Randy Frakes, Bill Wisher and James Cameron



JCO: Why was the novelization released so long after the movie premiered?
RF: Jim had final right to authorize the manuscript, and he was so busy doing post-production and pre-release interviews and publicity, that he had no time to study the manuscript. He kept delaying releasing it until Bill and I hectored him into reading it quickly. He finally authorized its release, but it takes awhile for publishers to manufacture and distribute a book. Hence its delayed release, which hurt its sales. It sold less than its 50,000 copy first printing. But, when TERMINATOR 2 was published, they re-released that first book and it went through the roof worldwide!

JCO: You’re credited for synthesizer effects on Aliens.
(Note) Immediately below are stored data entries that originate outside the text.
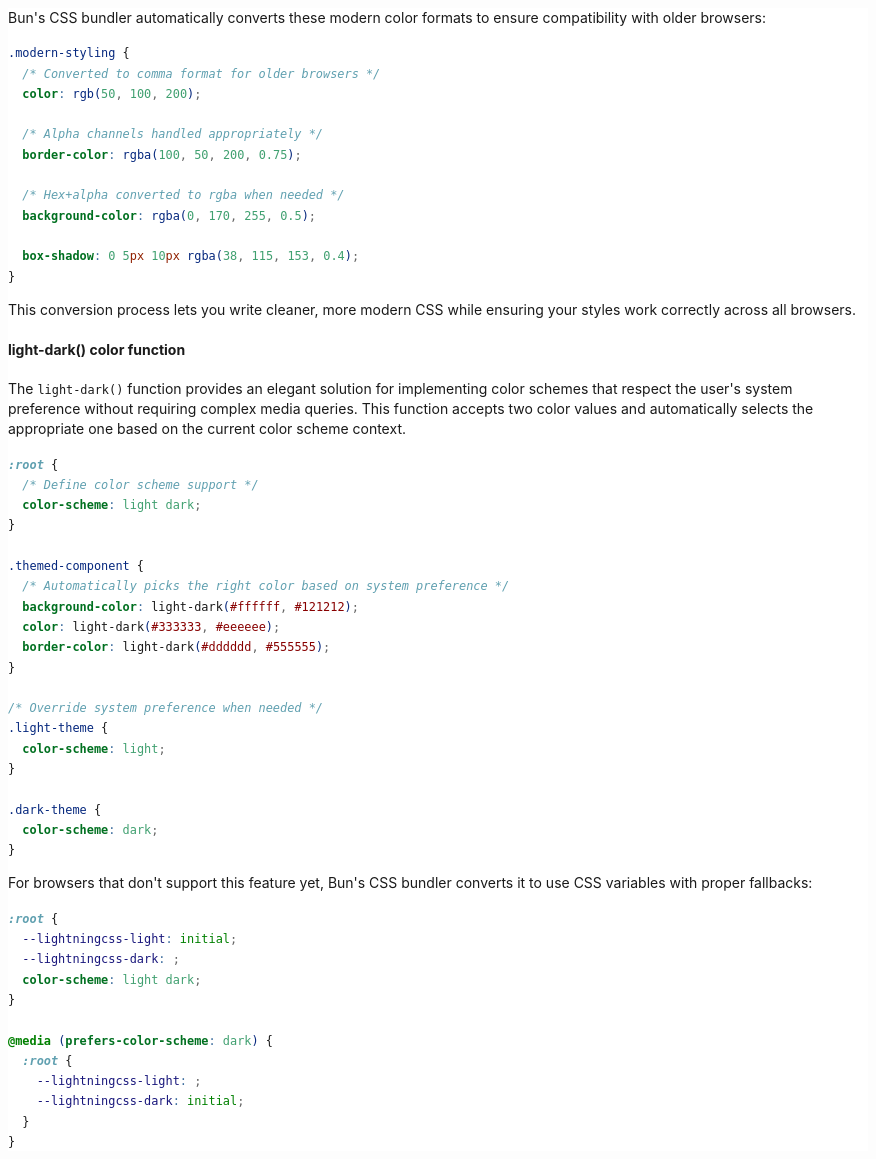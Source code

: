Bun's CSS bundler automatically converts these modern color formats to ensure compatibility with older browsers:

```css
.modern-styling {
  /* Converted to comma format for older browsers */
  color: rgb(50, 100, 200);

  /* Alpha channels handled appropriately */
  border-color: rgba(100, 50, 200, 0.75);

  /* Hex+alpha converted to rgba when needed */
  background-color: rgba(0, 170, 255, 0.5);

  box-shadow: 0 5px 10px rgba(38, 115, 153, 0.4);
}
```

This conversion process lets you write cleaner, more modern CSS while ensuring your styles work correctly across all browsers.

#### light-dark() color function

The `light-dark()` function provides an elegant solution for implementing color schemes that respect the user's system preference without requiring complex media queries. This function accepts two color values and automatically selects the appropriate one based on the current color scheme context.

```css
:root {
  /* Define color scheme support */
  color-scheme: light dark;
}

.themed-component {
  /* Automatically picks the right color based on system preference */
  background-color: light-dark(#ffffff, #121212);
  color: light-dark(#333333, #eeeeee);
  border-color: light-dark(#dddddd, #555555);
}

/* Override system preference when needed */
.light-theme {
  color-scheme: light;
}

.dark-theme {
  color-scheme: dark;
}
```

For browsers that don't support this feature yet, Bun's CSS bundler converts it to use CSS variables with proper fallbacks:

```css
:root {
  --lightningcss-light: initial;
  --lightningcss-dark: ;
  color-scheme: light dark;
}

@media (prefers-color-scheme: dark) {
  :root {
    --lightningcss-light: ;
    --lightningcss-dark: initial;
  }
}

```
You helped create the sound of the Alien Queen with Jim Cameron, can you tell us more about that?
RF: When Jim was writing “ALIENS” I made a tape of brooding music to inspire him, selected from rare classical and modern music, and I punctuated it intermittently with this weird alien scream I created by breathing backwards, and changing the playback speed by putting my hand on the open reel to vary it. It sounded super-creepy, I must say. Anyway, when Jim got into post-production over in England, he could not get the same creepy sound from his sound crew. They didn’t know how I made it, and I had forgotten the details, so, in frustration he called me over and set me up in a secret lab, with our mutual friend Robert Garrett (a composer and sound technician, who also composed some additional music for ALIENS), and we struggled to remake that alien scream. We wound up creating sound effects for about a third of the movie, and the film won the Oscar for Best Sound Effects that year! So, I guess, among other things, I am an Oscar-winning sound effects guy! You say Jim helped. More like inspired and cajoled is the better way to describe his participation. However, he contributed directly one of the best sound effects, the breathing of the Queen Alien was all Jim, through a processor, and very effective in making the creature seem organic, real and terrifying.
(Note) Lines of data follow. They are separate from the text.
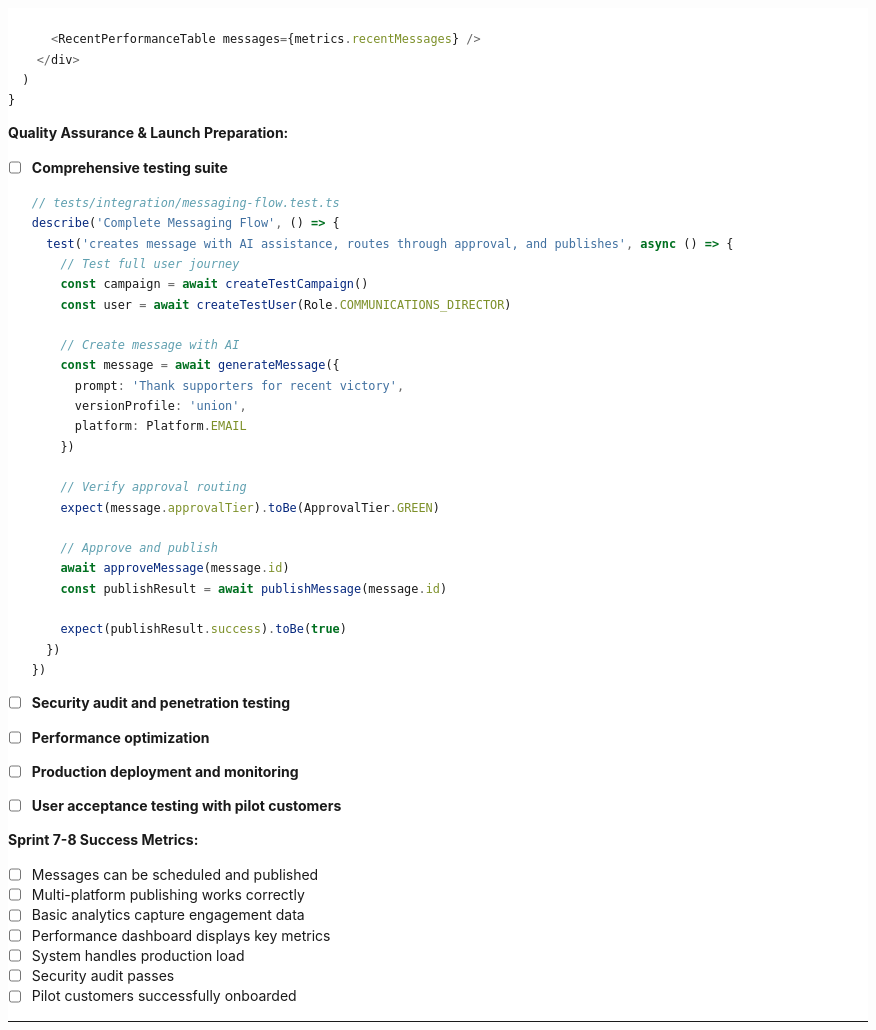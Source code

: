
   ```typescript
        
        <RecentPerformanceTable messages={metrics.recentMessages} />
      </div>
    )
  }
  ```

**Quality Assurance & Launch Preparation:**
- [ ] **Comprehensive testing suite**
  ```typescript
  // tests/integration/messaging-flow.test.ts
  describe('Complete Messaging Flow', () => {
    test('creates message with AI assistance, routes through approval, and publishes', async () => {
      // Test full user journey
      const campaign = await createTestCampaign()
      const user = await createTestUser(Role.COMMUNICATIONS_DIRECTOR)
      
      // Create message with AI
      const message = await generateMessage({
        prompt: 'Thank supporters for recent victory',
        versionProfile: 'union',
        platform: Platform.EMAIL
      })
      
      // Verify approval routing
      expect(message.approvalTier).toBe(ApprovalTier.GREEN)
      
      // Approve and publish
      await approveMessage(message.id)
      const publishResult = await publishMessage(message.id)
      
      expect(publishResult.success).toBe(true)
    })
  })
  ```

- [ ] **Security audit and penetration testing**
- [ ] **Performance optimization**
- [ ] **Production deployment and monitoring**
- [ ] **User acceptance testing with pilot customers**

**Sprint 7-8 Success Metrics:**
- [ ] Messages can be scheduled and published
- [ ] Multi-platform publishing works correctly
- [ ] Basic analytics capture engagement data
- [ ] Performance dashboard displays key metrics
- [ ] System handles production load
- [ ] Security audit passes
- [ ] Pilot customers successfully onboarded

---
JCO: You wrote the novelization for T2 Terminator 2: Judgment Day. How, if at all, was the process different from writing the first one?
RF: For the first novelization, Bill and I split the book up. He wrote all the Reese scenes, and a few of the Sarah Connor and Terminator scenes where Reese was also present. I wrote the Terminator and all the early Sarah scenes. For TERMINATOR 2, I wrote everything. It was more work, but the script (co-written by Jim and Bill) was so detailed and so good, that it was easy to transform it into a novel. My adds were either directly inspired by the script, or came from early discussions I had with Jim and Bill.
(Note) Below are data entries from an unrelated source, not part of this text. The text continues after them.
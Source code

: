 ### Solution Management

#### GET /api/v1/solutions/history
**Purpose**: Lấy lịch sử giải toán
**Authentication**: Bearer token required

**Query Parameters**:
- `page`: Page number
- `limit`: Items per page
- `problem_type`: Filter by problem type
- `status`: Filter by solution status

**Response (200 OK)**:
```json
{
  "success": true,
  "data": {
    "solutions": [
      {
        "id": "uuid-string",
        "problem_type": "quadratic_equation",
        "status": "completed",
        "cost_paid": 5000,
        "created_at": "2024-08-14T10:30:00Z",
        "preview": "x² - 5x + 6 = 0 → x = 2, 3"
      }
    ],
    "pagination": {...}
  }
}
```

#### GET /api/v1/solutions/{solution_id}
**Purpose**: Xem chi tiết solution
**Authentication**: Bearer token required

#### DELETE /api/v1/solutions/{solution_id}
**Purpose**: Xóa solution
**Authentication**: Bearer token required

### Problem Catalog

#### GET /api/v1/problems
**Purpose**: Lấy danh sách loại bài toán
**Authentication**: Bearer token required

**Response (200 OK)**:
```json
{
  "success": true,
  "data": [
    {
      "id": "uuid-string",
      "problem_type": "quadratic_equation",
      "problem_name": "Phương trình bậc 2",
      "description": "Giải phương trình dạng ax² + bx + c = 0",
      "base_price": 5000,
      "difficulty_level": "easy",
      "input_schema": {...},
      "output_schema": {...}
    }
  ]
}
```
JCO: On the audio commentary for Terminator 2: Judgment Day by James Cameron and Bill Wisher, Bill says "I think it was seven weeks (writing the script), and we spent a few days in the beginning, you and I and Randy Frakes, talking..." but the action onscreen prompts a sudden change of subject. What was Bill going to say? Were you also a part of the brainstorming team for T2?
RF: I was hired to consult on both the script and the novelization for the first three days of brainstorming. But Jim had such a terrific vision for it that I contributed little but gathered lots of good info for how to do the novelization.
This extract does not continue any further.